A $8B purchase only brought in an extra ~$262M in FCF. Abysmal.
So, what’s the next best thing to do after making a mistake like that? Go make another big buy! In 2014 and 2015 the company spent ~$12B acquiring assets from Verizon and AT&T and in 2018 FCF was only $600M.
Since 2009, the company spent ~$20B on 3 acquisitions and only improved the cash flow profile by $112M.
Watching this history play out makes me think AT&T, Verizon, and Frontier were all playing poker and cooked up these deals after Frontier went on tilt and had 6 rounds of drinks.
With no real sight to the other side of the overwhelming debt load, Chapter 11 in 2020 was the only choice.

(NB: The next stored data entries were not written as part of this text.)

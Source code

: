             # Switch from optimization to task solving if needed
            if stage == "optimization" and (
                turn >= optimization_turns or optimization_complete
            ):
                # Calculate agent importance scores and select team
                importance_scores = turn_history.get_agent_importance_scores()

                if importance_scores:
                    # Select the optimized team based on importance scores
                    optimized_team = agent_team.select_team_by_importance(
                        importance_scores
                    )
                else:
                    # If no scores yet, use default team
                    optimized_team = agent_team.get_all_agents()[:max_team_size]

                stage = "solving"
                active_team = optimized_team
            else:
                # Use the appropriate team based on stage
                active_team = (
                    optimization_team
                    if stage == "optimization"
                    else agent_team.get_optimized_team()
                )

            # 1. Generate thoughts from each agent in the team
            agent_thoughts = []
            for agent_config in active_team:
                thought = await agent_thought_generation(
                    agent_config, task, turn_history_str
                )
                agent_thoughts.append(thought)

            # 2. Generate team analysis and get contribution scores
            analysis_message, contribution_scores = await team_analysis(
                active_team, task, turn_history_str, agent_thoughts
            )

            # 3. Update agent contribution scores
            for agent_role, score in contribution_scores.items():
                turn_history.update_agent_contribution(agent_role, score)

The restructuring only took a year and when they came out it became immediately clear, this was a different company.
Good Co Bad Co
When I am assessing a Chapter 11 reorganization there is one big question in my mind, did the asset kill the company or did management kill the company?
It was obvious that the decision to lever up and buy phone lines was a terrible one in hindsight. The lines however, threw off cash so you can’t blame the asset, you have to blame the person who decided what to pay for the asset.
These are two different things.
For example, GM emerged from bankruptcy and had a stock price in 2010 of $33 a share today’s price: $35 a share. At the end of the day GM was crippled by debt but on the other side, it is still an auto manufacturer with low margins, subpar returns on capital, and lack of a serious moat.
Frontier is not GM.
The second the plane landed with John Stratton, the new executive chairman of Frontier, the plan became simple. Replace the dying legacy copper assets with fiber optic cable, bring on killer management, and make broadband the center of the operating strategy. Out with the old rusty past and in with the new shiny, faster, technology.
It is a tremendous goal, one that was going to need plenty of capital and operational know-how to make it work but through the months after emerging John brough on a team of highly talented executives that had experience with building networks and turning around troubled assets. The preexisting network was the clay they had to work with, and it was their job to turn it into a work of art.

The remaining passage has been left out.